Sin lugar a dudas, no 
se puede comunicar lo que por esencia es inexpresable y ésta es la razón por la 
cual los verdaderos arcanos se defienden por sí solos de toda indiscreción; pero, 
por lo menos, es posible dar las claves que permitirán a cada uno alcanzar la iniciación 
efectiva, por medio de sus propios esfuerzos y su meditación personal y asimismo 
se puede, según la tradición y la práctica constantes de los Templos y Colegios 
Iniciáticos de todos los tiempos y de todos los países, colocar a quien aspira a 
la iniciación en las condiciones más favorables de realización y proporcionarle 
esa ayuda sin la cual le sería prácticamente imposible consumar dicha realización.

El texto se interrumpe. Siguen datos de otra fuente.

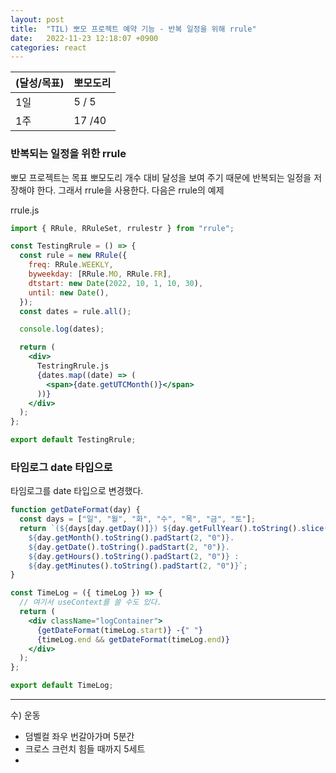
 ```yaml
---
layout: post
title:  "TIL) 뽀모 프로젝트 예약 기능 - 반복 일정을 위해 rrule"
date:   2022-11-23 12:18:07 +0900
categories: react
---
```


| (달성/목표) | 뽀모도리   |
|----|--------|
| 1일 | 5 / 5  |
| 1주 | 17 /40 |


### 반복되는 일정을 위한 rrule
뽀모 프로젝트는 목표 뽀모도리 개수 대비 달성을 보여 주기 때문에 반복되는 일정을 저장해야 한다. 그래서 rrule을 사용한다. 다음은 rrule의 예제

rrule.js
```jsx
import { RRule, RRuleSet, rrulestr } from "rrule";

const TestingRrule = () => {
  const rule = new RRule({
    freq: RRule.WEEKLY,
    byweekday: [RRule.MO, RRule.FR],
    dtstart: new Date(2022, 10, 1, 10, 30),
    until: new Date(),
  });
  const dates = rule.all();

  console.log(dates);

  return (
    <div>
      TestringRrule.js
      {dates.map((date) => (
        <span>{date.getUTCMonth()}</span>
      ))}
    </div>
  );
};

export default TestingRrule;
```


### 타임로그 date 타입으로

타임로그를 date 타입으로 변경했다.

```jsx
function getDateFormat(day) {
  const days = ["일", "월", "화", "수", "목", "금", "토"];
  return `(${days[day.getDay()]}) ${day.getFullYear().toString().slice(2, 4)}.
    ${day.getMonth().toString().padStart(2, "0")}. 
    ${day.getDate().toString().padStart(2, "0")}. 
    ${day.getHours().toString().padStart(2, "0")} :
    ${day.getMinutes().toString().padStart(2, "0")}`;
}

const TimeLog = ({ timeLog }) => {
  // 여기서 useContext를 쓸 수도 있다.
  return (
    <div className="logContainer">
      {getDateFormat(timeLog.start)} -{" "}
      {timeLog.end && getDateFormat(timeLog.end)}
    </div>
  );
};

export default TimeLog;
```



<hr />
수) 운동<br>

* 덤벨컬 좌우 번갈아가며 5분간
* 크로스 크런치 힘들 때까지 5세트
* 




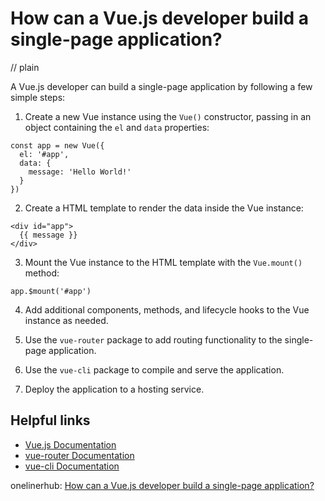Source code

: # How can a Vue.js developer build a single-page application?
// plain

A Vue.js developer can build a single-page application by following a few simple steps:

1. Create a new Vue instance using the `Vue()` constructor, passing in an object containing the `el` and `data` properties:
```
const app = new Vue({
  el: '#app',
  data: {
    message: 'Hello World!'
  }
})
```

2. Create a HTML template to render the data inside the Vue instance:
```
<div id="app">
  {{ message }}
</div>
```

3. Mount the Vue instance to the HTML template with the `Vue.mount()` method:
```
app.$mount('#app')
```

4. Add additional components, methods, and lifecycle hooks to the Vue instance as needed.

5. Use the `vue-router` package to add routing functionality to the single-page application.

6. Use the `vue-cli` package to compile and serve the application.

7. Deploy the application to a hosting service.

## Helpful links
- [Vue.js Documentation](https://vuejs.org/v2/guide/)
- [vue-router Documentation](https://router.vuejs.org/guide/)
- [vue-cli Documentation](https://cli.vuejs.org/guide/)

onelinerhub: [How can a Vue.js developer build a single-page application?](https://onelinerhub.com/vue.js/how-can-a-vue-js-developer-build-a-single-page-application)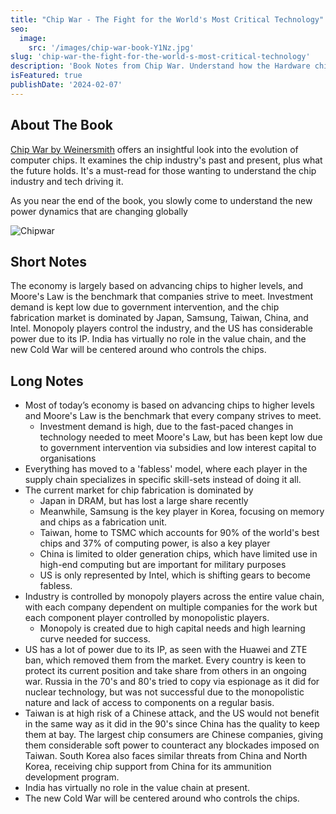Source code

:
 ```yaml
---
title: "Chip War - The Fight for the World's Most Critical Technology"
seo:
  image:
    src: '/images/chip-war-book-Y1Nz.jpg'
slug: 'chip-war-the-fight-for-the-world-s-most-critical-technology'
description: 'Book Notes from Chip War. Understand how the Hardware chips impact global geopolitics'
isFeatured: true
publishDate: '2024-02-07'
---
```


## About The Book

[Chip War by Weinersmith](https://amzn.to/3TJtLY9) offers an insightful look into the evolution of computer chips. It examines the chip industry's past and present, plus what the future holds. It's a must-read for those wanting to understand the chip industry and tech driving it.

As you near the end of the book, you slowly come to understand the new power dynamics that are changing globally

![Chipwar](/images/chip-war-book-E3Mz.jpg)

## Short Notes

The economy is largely based on advancing chips to higher levels, and Moore's Law is the benchmark that companies strive to meet. Investment demand is kept low due to government intervention, and the chip fabrication market is dominated by Japan, Samsung, Taiwan, China, and Intel. Monopoly players control the industry, and the US has considerable power due to its IP. India has virtually no role in the value chain, and the new Cold War will be centered around who controls the chips.

## Long Notes

- Most of today’s economy is based on advancing chips to higher levels and Moore's Law is the benchmark that every company strives to meet.
  - Investment demand is high, due to the fast-paced changes in technology needed to meet Moore's Law, but has been kept low due to government intervention via subsidies and low interest capital to organisations
- Everything has moved to a 'fabless' model, where each player in the supply chain specializes in specific skill-sets instead of doing it all.
- The current market for chip fabrication is dominated by
  - Japan in DRAM, but has lost a large share recently
  - Meanwhile, Samsung is the key player in Korea, focusing on memory and chips as a fabrication unit.
  - Taiwan, home to TSMC which accounts for 90% of the world's best chips and 37% of computing power, is also a key player
  - China is limited to older generation chips, which have limited use in high-end computing but are important for military purposes
  - US is only represented by Intel, which is shifting gears to become fabless.
- Industry is controlled by monopoly players across the entire value chain, with each company dependent on multiple companies for the work but each component player controlled by monopolistic players.
  - Monopoly is created due to high capital needs and high learning curve needed for success.
- US has a lot of power due to its IP, as seen with the Huawei and ZTE ban, which removed them from the market. Every country is keen to protect its current position and take share from others in an ongoing war. Russia in the 70's and 80's tried to copy via espionage as it did for nuclear technology, but was not successful due to the monopolistic nature and lack of access to components on a regular basis.
- Taiwan is at high risk of a Chinese attack, and the US would not benefit in the same way as it did in the 90's since China has the quality to keep them at bay. The largest chip consumers are Chinese companies, giving them considerable soft power to counteract any blockades imposed on Taiwan. South Korea also faces similar threats from China and North Korea, receiving chip support from China for its ammunition development program.
- India has virtually no role in the value chain at present.
- The new Cold War will be centered around who controls the chips.
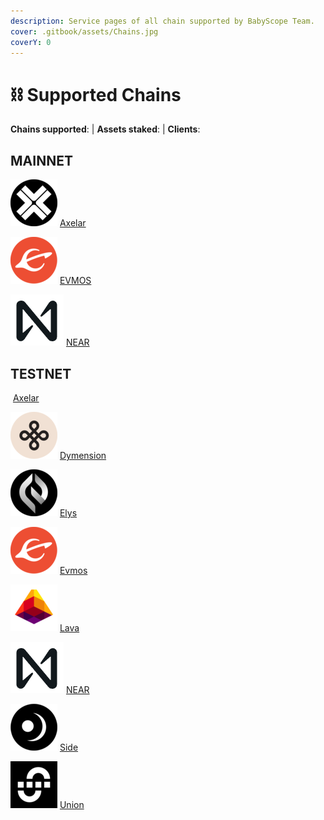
 ```yaml
---
description: Service pages of all chain supported by BabyScope Team.
cover: .gitbook/assets/Chains.jpg
coverY: 0
---
```


# ⛓️ Supported Chains

**Chains supported**:  | **Assets staked**: | **Clients**:

## MAINNET

<img src="https://github.com/BabyScope/Gitbook/blob/main/images/axelar.png?raw=true" alt="" data-size="line"> [Axelar](./)

<img src="https://github.com/BabyScope/Gitbook/blob/main/images/evmos.png?raw=true" alt="" data-size="line"> [EVMOS](./)

<img src="https://github.com/BabyScope/Gitbook/blob/main/images/near.png?raw=true" alt="" data-size="line"> [NEAR](./)



## TESTNET

<img src="[images\axelar.png](https://github.com/BabyScope/Gitbook/blob/main/images/axelar.png?raw=true)" alt="" data-size="line"> [Axelar](./)

<img src="https://github.com/BabyScope/Gitbook/blob/main/images/dymension.png?raw=true" alt="" data-size="line"> [Dymension](./)

<img src="https://github.com/BabyScope/Gitbook/blob/main/images/elys.png?raw=true" alt="" data-size="line"> [Elys](./)

<img src="https://github.com/BabyScope/Gitbook/blob/main/images/evmos.png?raw=true" alt="" data-size="line"> [Evmos](./)

<img src="https://github.com/BabyScope/Gitbook/blob/main/images/lava.png?raw=true" alt="" data-size="line"> [Lava](./)

<img src="https://github.com/BabyScope/Gitbook/blob/main/images/near.png?raw=true" alt="" data-size="line"> [NEAR](./)

<img src="https://github.com/BabyScope/Gitbook/blob/main/images/side.png?raw=true" alt="" data-size="line"> [Side](./)

<img src="https://github.com/BabyScope/Gitbook/blob/main/images/union.png?raw=true" alt="" data-size="line"> [Union](./)

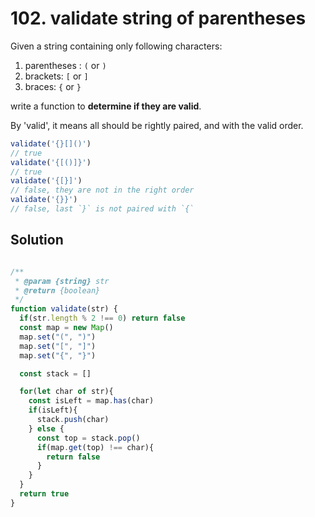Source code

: # 102. validate string of parentheses

Given a string containing only following characters:

1. parentheses : `(` or `)`
2. brackets: `[` or `]`
3. braces: `{` or `}`

write a function to **determine if they are valid**.

By 'valid', it means all should be rightly paired, and with the valid order.

```js
validate('{}[]()') 
// true
validate('{[()]}') 
// true
validate('{[}]') 
// false, they are not in the right order
validate('{}}') 
// false, last `}` is not paired with `{`
```

## Solution

```js

/**
 * @param {string} str
 * @return {boolean} 
 */
function validate(str) {
  if(str.length % 2 !== 0) return false
  const map = new Map()
  map.set("(", ")")
  map.set("[", "]")
  map.set("{", "}")

  const stack = []

  for(let char of str){
    const isLeft = map.has(char)
    if(isLeft){
      stack.push(char)
    } else {
      const top = stack.pop()
      if(map.get(top) !== char){
        return false
      }
    }
  }
  return true
}
```

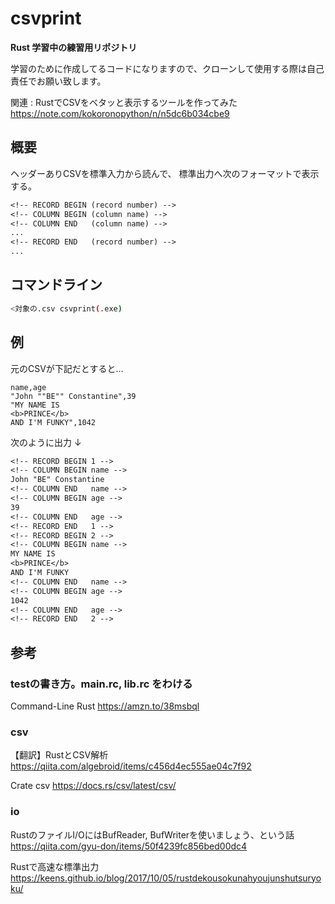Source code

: # csvprint

**Rust 学習中の練習用リポジトリ**

学習のために作成してるコードになりますので、クローンして使用する際は自己責任でお願い致します。

関連 : RustでCSVをベタッと表示するツールを作ってみた
https://note.com/kokoronopython/n/n5dc6b034cbe9

## 概要

ヘッダーありCSVを標準入力から読んで、
標準出力へ次のフォーマットで表示する。

```txt
<!-- RECORD BEGIN (record number) -->
<!-- COLUMN BEGIN (column name) -->
<!-- COLUMN END   (column name) -->
...
<!-- RECORD END   (record number) -->
...
```

## コマンドライン

```sh
<対象の.csv csvprint(.exe)
```

## 例

元のCSVが下記だとすると…
```csv
name,age
"John ""BE"" Constantine",39
"MY NAME IS
<b>PRINCE</b>
AND I'M FUNKY",1042
```
次のように出力
↓
```txt
<!-- RECORD BEGIN 1 -->
<!-- COLUMN BEGIN name -->
John "BE" Constantine
<!-- COLUMN END   name -->
<!-- COLUMN BEGIN age -->
39
<!-- COLUMN END   age -->
<!-- RECORD END   1 -->
<!-- RECORD BEGIN 2 -->
<!-- COLUMN BEGIN name -->
MY NAME IS
<b>PRINCE</b>
AND I'M FUNKY
<!-- COLUMN END   name -->
<!-- COLUMN BEGIN age -->
1042
<!-- COLUMN END   age -->
<!-- RECORD END   2 -->
```

## 参考

### testの書き方。main.rc, lib.rc をわける

Command-Line Rust
https://amzn.to/38msbql

### csv

【翻訳】RustとCSV解析
https://qiita.com/algebroid/items/c456d4ec555ae04c7f92

Crate csv
https://docs.rs/csv/latest/csv/

### io

RustのファイルI/OにはBufReader, BufWriterを使いましょう、という話
https://qiita.com/gyu-don/items/50f4239fc856bed00dc4

Rustで高速な標準出力
https://keens.github.io/blog/2017/10/05/rustdekousokunahyoujunshutsuryoku/
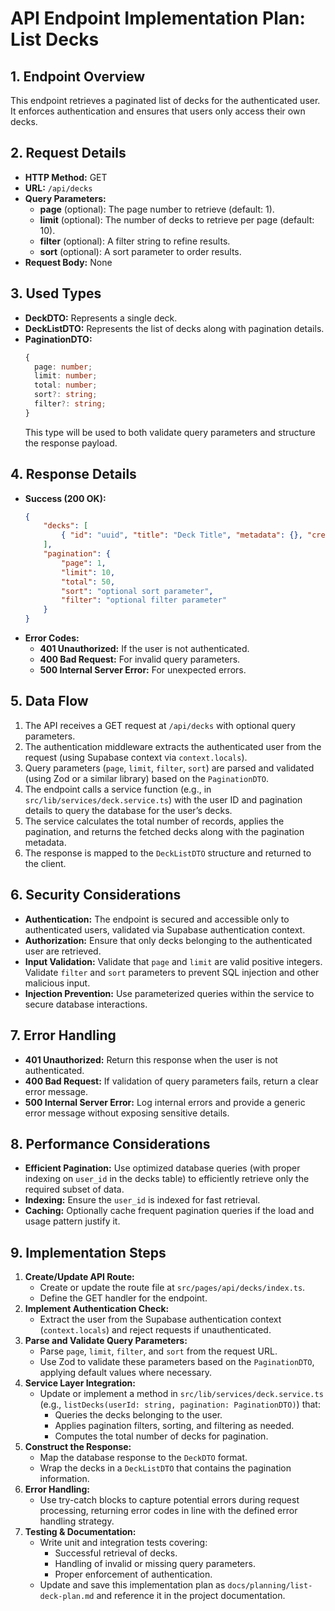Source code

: # API Endpoint Implementation Plan: List Decks

## 1. Endpoint Overview
This endpoint retrieves a paginated list of decks for the authenticated user. It enforces authentication and ensures that users only access their own decks.

## 2. Request Details
- **HTTP Method:** GET
- **URL:** `/api/decks`
- **Query Parameters:**
  - **page** (optional): The page number to retrieve (default: 1).
  - **limit** (optional): The number of decks to retrieve per page (default: 10).
  - **filter** (optional): A filter string to refine results.
  - **sort** (optional): A sort parameter to order results.
- **Request Body:** None

## 3. Used Types
- **DeckDTO:** Represents a single deck.
- **DeckListDTO:** Represents the list of decks along with pagination details.
- **PaginationDTO:** 
  ```typescript
  {
    page: number;
    limit: number;
    total: number;
    sort?: string;
    filter?: string;
  }
  ```
  This type will be used to both validate query parameters and structure the response payload.

## 4. Response Details
- **Success (200 OK):**
  ```json
  {
      "decks": [
          { "id": "uuid", "title": "Deck Title", "metadata": {}, "created_at": "timestamp", "updated_at": "timestamp" }
      ],
      "pagination": {
          "page": 1,
          "limit": 10,
          "total": 50,
          "sort": "optional sort parameter",
          "filter": "optional filter parameter"
      }
  }
  ```
- **Error Codes:**
  - **401 Unauthorized:** If the user is not authenticated.
  - **400 Bad Request:** For invalid query parameters.
  - **500 Internal Server Error:** For unexpected errors.

## 5. Data Flow
1. The API receives a GET request at `/api/decks` with optional query parameters.
2. The authentication middleware extracts the authenticated user from the request (using Supabase context via `context.locals`).
3. Query parameters (`page`, `limit`, `filter`, `sort`) are parsed and validated (using Zod or a similar library) based on the `PaginationDTO`.
4. The endpoint calls a service function (e.g., in `src/lib/services/deck.service.ts`) with the user ID and pagination details to query the database for the user’s decks.
5. The service calculates the total number of records, applies the pagination, and returns the fetched decks along with the pagination metadata.
6. The response is mapped to the `DeckListDTO` structure and returned to the client.

## 6. Security Considerations
- **Authentication:** The endpoint is secured and accessible only to authenticated users, validated via Supabase authentication context.
- **Authorization:** Ensure that only decks belonging to the authenticated user are retrieved.
- **Input Validation:** Validate that `page` and `limit` are valid positive integers. Validate `filter` and `sort` parameters to prevent SQL injection and other malicious input.
- **Injection Prevention:** Use parameterized queries within the service to secure database interactions.

## 7. Error Handling
- **401 Unauthorized:** Return this response when the user is not authenticated.
- **400 Bad Request:** If validation of query parameters fails, return a clear error message.
- **500 Internal Server Error:** Log internal errors and provide a generic error message without exposing sensitive details.

## 8. Performance Considerations
- **Efficient Pagination:** Use optimized database queries (with proper indexing on `user_id` in the decks table) to efficiently retrieve only the required subset of data.
- **Indexing:** Ensure the `user_id` is indexed for fast retrieval.
- **Caching:** Optionally cache frequent pagination queries if the load and usage pattern justify it.

## 9. Implementation Steps
1. **Create/Update API Route:**
   - Create or update the route file at `src/pages/api/decks/index.ts`.
   - Define the GET handler for the endpoint.
2. **Implement Authentication Check:**
   - Extract the user from the Supabase authentication context (`context.locals`) and reject requests if unauthenticated.
3. **Parse and Validate Query Parameters:**
   - Parse `page`, `limit`, `filter`, and `sort` from the request URL.
   - Use Zod to validate these parameters based on the `PaginationDTO`, applying default values where necessary.
4. **Service Layer Integration:**
   - Update or implement a method in `src/lib/services/deck.service.ts` (e.g., `listDecks(userId: string, pagination: PaginationDTO)`) that:
     - Queries the decks belonging to the user.
     - Applies pagination filters, sorting, and filtering as needed.
     - Computes the total number of decks for pagination.
5. **Construct the Response:**
   - Map the database response to the `DeckDTO` format.
   - Wrap the decks in a `DeckListDTO` that contains the pagination information.
6. **Error Handling:**
   - Use try-catch blocks to capture potential errors during request processing, returning error codes in line with the defined error handling strategy.
7. **Testing & Documentation:**
   - Write unit and integration tests covering:
     - Successful retrieval of decks.
     - Handling of invalid or missing query parameters.
     - Proper enforcement of authentication.
   - Update and save this implementation plan as `docs/planning/list-deck-plan.md` and reference it in the project documentation.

No nos demoraremos más sobre este asunto, pensando haber dicho lo suficiente 
como para permitir entrever lo que podrían ser los altos grados masónicos, si, en 
lugar de quererlos suprimir lisa y llanamente, se los convirtiera en centros iniciáticos 
verdaderos, encargados de transmitir la ciencia esotérica y conservar integralmente 
el depósito sagrado de la Tradición ortodoxa, una y universal».
Traducción: 
Franco Peregrino. René Guenon, artículo publicado en «La Gnose», Nº de mayo de 1910, 
con la firma de «Palingenius» y reproducido por la revista “Símbolos”.